It's open source. Design and content is edited collaboratively and it deploys
a static site.

Are there any other CMS systems designed to deploy static sites?

------
ramon
I think you guys are thinking small when thinking about a static site. Change
the content dynamically with Javascript only is still considered a static
website, this doesn't make the frontend static at all, it's very dynamic! But
no more need for PHP, Perl, etc.

Best Regards

------
kefka
I do something I call Dyna-Static.

I can run a static page off an Apache (or any wwwserver) instance. Just chuck
files in /var/www/ where you want them.

Now where it gets interesting is I use Node-red to generate the pages; content
and all. I want headers? It's a variable. I want ads? It's another variable
Google provides. I want chat? Easy ( I can do it with nodered or 3rd party). I
can bridge that webchat with my or someone else's IRC room.
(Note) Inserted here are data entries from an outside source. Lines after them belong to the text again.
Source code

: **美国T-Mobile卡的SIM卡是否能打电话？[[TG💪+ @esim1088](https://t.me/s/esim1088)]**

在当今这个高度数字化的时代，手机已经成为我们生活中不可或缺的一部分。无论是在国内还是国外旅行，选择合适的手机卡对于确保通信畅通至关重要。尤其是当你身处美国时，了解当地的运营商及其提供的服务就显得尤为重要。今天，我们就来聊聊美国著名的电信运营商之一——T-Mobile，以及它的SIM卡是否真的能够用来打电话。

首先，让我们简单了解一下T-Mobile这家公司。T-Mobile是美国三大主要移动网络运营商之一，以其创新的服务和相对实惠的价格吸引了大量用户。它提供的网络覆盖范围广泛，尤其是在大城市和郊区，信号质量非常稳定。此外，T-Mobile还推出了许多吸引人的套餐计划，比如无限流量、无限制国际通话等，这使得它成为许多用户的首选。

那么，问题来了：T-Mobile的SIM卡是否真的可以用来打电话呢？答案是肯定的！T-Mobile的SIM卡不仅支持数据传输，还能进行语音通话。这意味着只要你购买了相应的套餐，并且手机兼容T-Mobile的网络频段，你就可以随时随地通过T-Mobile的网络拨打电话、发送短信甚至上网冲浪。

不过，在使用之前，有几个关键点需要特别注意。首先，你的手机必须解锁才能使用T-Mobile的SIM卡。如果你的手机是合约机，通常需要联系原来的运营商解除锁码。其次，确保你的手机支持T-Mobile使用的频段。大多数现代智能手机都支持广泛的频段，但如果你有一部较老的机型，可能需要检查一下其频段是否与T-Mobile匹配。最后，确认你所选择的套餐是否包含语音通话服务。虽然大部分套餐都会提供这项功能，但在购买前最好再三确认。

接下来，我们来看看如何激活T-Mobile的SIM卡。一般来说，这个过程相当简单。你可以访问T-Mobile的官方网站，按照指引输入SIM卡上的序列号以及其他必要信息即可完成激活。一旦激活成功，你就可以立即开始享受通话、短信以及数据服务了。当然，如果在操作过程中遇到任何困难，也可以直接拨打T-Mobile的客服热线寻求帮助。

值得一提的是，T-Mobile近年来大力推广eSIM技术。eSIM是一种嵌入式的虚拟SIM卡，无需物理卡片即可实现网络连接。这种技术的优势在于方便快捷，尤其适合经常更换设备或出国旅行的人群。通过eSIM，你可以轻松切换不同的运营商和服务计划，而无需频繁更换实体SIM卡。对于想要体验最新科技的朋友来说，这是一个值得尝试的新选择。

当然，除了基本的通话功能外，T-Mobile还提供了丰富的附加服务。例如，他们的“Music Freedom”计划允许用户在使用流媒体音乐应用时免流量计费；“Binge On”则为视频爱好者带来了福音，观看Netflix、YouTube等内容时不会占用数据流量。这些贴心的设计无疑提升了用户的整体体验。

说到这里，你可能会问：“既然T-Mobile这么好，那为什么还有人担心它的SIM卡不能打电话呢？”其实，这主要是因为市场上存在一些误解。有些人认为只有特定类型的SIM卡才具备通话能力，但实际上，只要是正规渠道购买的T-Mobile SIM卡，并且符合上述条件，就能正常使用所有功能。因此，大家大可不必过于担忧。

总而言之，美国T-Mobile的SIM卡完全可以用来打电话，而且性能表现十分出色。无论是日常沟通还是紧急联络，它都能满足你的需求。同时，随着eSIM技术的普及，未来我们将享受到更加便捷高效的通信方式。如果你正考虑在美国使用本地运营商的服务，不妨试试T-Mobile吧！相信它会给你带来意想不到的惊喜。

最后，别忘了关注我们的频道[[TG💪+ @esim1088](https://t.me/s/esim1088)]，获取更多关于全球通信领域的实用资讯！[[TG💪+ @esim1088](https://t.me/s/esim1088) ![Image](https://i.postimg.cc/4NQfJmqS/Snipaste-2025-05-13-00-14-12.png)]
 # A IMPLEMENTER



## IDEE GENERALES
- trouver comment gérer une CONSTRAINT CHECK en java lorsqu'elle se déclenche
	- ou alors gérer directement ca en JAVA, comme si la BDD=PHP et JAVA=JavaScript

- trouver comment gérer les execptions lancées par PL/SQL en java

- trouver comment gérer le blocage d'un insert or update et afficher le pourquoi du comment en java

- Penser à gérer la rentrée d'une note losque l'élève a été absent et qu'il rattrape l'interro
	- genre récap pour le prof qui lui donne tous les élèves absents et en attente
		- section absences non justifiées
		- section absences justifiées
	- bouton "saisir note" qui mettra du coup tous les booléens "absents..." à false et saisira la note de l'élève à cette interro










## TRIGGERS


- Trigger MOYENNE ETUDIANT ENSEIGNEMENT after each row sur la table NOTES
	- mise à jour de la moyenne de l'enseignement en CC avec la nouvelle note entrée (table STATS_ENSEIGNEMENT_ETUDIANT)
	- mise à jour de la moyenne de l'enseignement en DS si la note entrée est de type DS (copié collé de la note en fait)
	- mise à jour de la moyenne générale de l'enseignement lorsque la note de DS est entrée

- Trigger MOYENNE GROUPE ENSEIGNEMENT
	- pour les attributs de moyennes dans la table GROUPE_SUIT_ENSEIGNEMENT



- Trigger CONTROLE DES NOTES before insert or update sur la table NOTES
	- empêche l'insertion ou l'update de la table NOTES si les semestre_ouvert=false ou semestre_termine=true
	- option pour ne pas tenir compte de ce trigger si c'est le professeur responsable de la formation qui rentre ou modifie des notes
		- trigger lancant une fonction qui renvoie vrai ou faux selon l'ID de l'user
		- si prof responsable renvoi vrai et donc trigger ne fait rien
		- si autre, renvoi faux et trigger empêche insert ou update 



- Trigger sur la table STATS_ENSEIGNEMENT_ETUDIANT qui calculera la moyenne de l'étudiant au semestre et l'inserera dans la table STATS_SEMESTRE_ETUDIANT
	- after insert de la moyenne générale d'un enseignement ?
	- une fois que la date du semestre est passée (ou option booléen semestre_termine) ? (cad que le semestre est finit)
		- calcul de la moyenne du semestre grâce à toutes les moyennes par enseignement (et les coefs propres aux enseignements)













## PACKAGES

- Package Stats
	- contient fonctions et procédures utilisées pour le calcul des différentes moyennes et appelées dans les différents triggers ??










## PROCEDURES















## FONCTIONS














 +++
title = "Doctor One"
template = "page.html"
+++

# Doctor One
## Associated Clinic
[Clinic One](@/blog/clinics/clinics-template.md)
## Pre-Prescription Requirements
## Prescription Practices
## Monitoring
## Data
Now, I can script it so the pages are updated from nod-red server to
webserver. They can easily sit on the same box, as node-red takes few
resources.

And the kicker is that I could get that done in an hour or so. Check out Node-
Red . It really is that amazing.

------
threatofrain
I think static site generation will simply be a feature of a build tool like
Webpack or Gulp, maybe as a plugin, and either way there will be an api for
developers. Or it will simply be part of a larger build chain / automation
system somehow.

Static site generator doesn't mean there's no backend. A website is called
'dynamic' when its operation depends on communicating with a server. The JS
logic delivered to the client can range from animation to async http requests.

The distinction between "static site generator" and Webpack / Gulp is very
gray. It all depends on what you want to do with your client-side JS logic.

------
facepalm
Sadly, I think it will never work for end users. I myself also don't update my
blog very often, partly because writing new posts is still too cumbersome
(with Jekyll). I am a developer, but I don't use Markdown and Liquid (or what
was the name) on a daily basis, so I still have to look things up when
writing.

Now I tend to think that the best way would be to use a random CMS (like
Wordpress) and mirror it's output as a static site. That way, the dynamic part
the end user uses for creating content could be behind some secure login-wall,
and the public site would just be static.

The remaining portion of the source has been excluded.